Repubblica 16.3.16
La stepchild adoption e i bambini “oggetto”
di Andrea Manzella
STRALCIATA
la cosiddetta “stepchild adoption”, è ancora in alto e complicato mare
il progetto per il riordino delle adozioni. Questo, insomma, non sembra
affatto un Paese per bambini. La Costituzione dice che la Repubblica
protegge la maternità e l’infanzia: ma la competente Autorità garante
parla — nella sua relazione alle Camere (giugno 2015) — di “promesse
mancate”. E denuncia «più di 91 mila minorenni maltrattati a carico ai
servizi sociali» e lo «svuotamento » del piano nazionale per l’infanzia e
l’adolescenza. Pesanti lasciti per la nuova Garante, la giudice Albano,
appena nominata.
C’è poi stata, negli ultimi anni, una terribile
serie di fatti che hanno fatto rabbrividire gli italiani. Undici ottobre
2012, Cittadella, Padova: un bambino di 10 anni si dibatte tra due
funzionari di polizia che lo hanno “prelevato” dalla sua scuola
elementare al fine di poterlo (testuale) “resettare” in una comunità
(“luogo neutro” tra genitori in lite). Ventinove maggio 2013, Casal
Palocco, Roma: la polizia sequestra una bambina di sei anni con la
madre, moglie di un dissidente politico straniero, e le estrada
abusivamente, su un aereo privato, verso la patria ostile. Quindici
agosto 2015, Milano: un magistrato dispone che il figlio appena nato di
una sciagurata detenuta, imputata di orribili delitti, venga
immediatamente separato dalla madre e avviato a un incerto destino. Casi
estremi, sicuramente. Ma c’è un filo che tiene assieme queste
situazioni di violenza contro minori: i bambini sono considerati
connessi — come cose, come pertinenze — a vicende dei loro genitori.
È
lo stesso filo del bambino- oggetto che si ritrova al fondo di certi
ragionamenti correnti sulle condizioni di adozione. Qui, certo, il
bambino è visto come “oggetto” di protezione, destinatario di garanzie
rafforzate a causa della sua fragilità nei rapporti sociali. Negli abusi
di potere, appena ricordati, il bambino è invece “oggetto” di
pignoramento a causa dei “debiti” dei suoi genitori. Ma, in vicende così
diverse, si annida lo stesso errore. Altra è la strada indicata da
anni, dalla civiltà giuridica: come espressione della coscienza alta del
nostro tempo. È la strada che — con la Convenzione dell’Onu del 1989,
con la Carta dei diritti fondamentali dell’Unione europea (che dal 2009 è
parte integrante della nostra Costituzione) — vede il bambino come vero
e proprio soggetto di diritti, con una propria dignità.
Il suo
diritto a vivere una vita normalmente “garantita” non è, dunque, un
diritto riflesso, di risulta dalla condizione giuridica di chi deve o
vuole dare questa “garanzia”. È un diritto assoluto: che la Repubblica
deve “proteggere”. L’art. 31 della Costituzione, letto assieme all’art.

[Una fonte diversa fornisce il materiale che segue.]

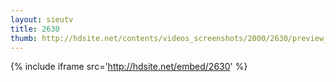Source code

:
 ```yaml
---
layout: sieutv
title: 2630
thumb: http://hdsite.net/contents/videos_screenshots/2000/2630/preview_360p.mp4.jpg
---
```

{% include iframe src='http://hdsite.net/embed/2630' %}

24 della Carta dei diritti dell’Unione, acquista così il suo pieno
significato.
Quando la Carta Ue dice che «i minori hanno diritto
alla protezione e alle cure necessarie al loro benessere», non
subordina, quindi, questo diritto alle condizioni di stato civile di chi
quella “protezione” può dare, quel “benessere” assicurare.
Aggiunge,
anzi, qualcosa di più, rivolgendosi anche ai pubblici poteri:
amministrativi, legislativi, giudiziari. Dice: «In tutti gli atti
relativi ai minori, siano compiuti da autorità pubbliche o da
istituzioni private, l’interesse superiore del minore deve essere
considerato prevalente». La tutela per i minori, prevista dalle leggi
nazionali, è perciò innalzata al livello del diritto costituzionale
europeo e delle sue Corti giudiziarie. Diventano allora impensabili
costituzionalmente non solo le violazioni personali di tipo estremo,
come in quei tristissimi casi italiani. Ma sono anche illegittimi i
provvedimenti, compresi quelli legislativi, che non tengano conto della
nuova realtà del minore-soggetto. La norma euro-costituzionale, infatti,
non delega ad altri poteri l’operazione di “bilanciamento” fra diritti
del bambino e altri eventuali interessi giuridici. Lo fa essa stessa,
all’interno della sua formulazione, affermando, perfino con una
significativa endiadi, la «preminenza dell’interesse superiore del
minore».
Sulla base di questi principi giuridici, la sfera
soggettiva del minore — e la tutela dei suoi diritti al benessere” —
devono prevalere sulla valutazione delle condizioni oggettive delle
coppie che ne rivendicano la “cura”: siano coppie legittime o di fatto;
etero o omosessuali; incensurate o pregiudicate.
Ma c’è ancora, in
questo pezzo di Costituzione europea che si intreccia con la nostra, un
altro illuminante elemento. È il fatto che i “diritti dei minori” sono
considerati sotto il titolo (e nel discorso) del principio di
“eguaglianza”. Significa che questi diritti non si esauriscono in
semplici formule sulla carta: ma implicano, com’è scritto nella
Costituzione nazionale, azioni positive per «rimuovere gli ostacoli che
impediscono il pieno sviluppo della persona ». Ed anche di questo
fondamentale “compito della Repubblica” è bene ricordarsi: a proposito
dell’incerto “stato” dei bambini in Italia.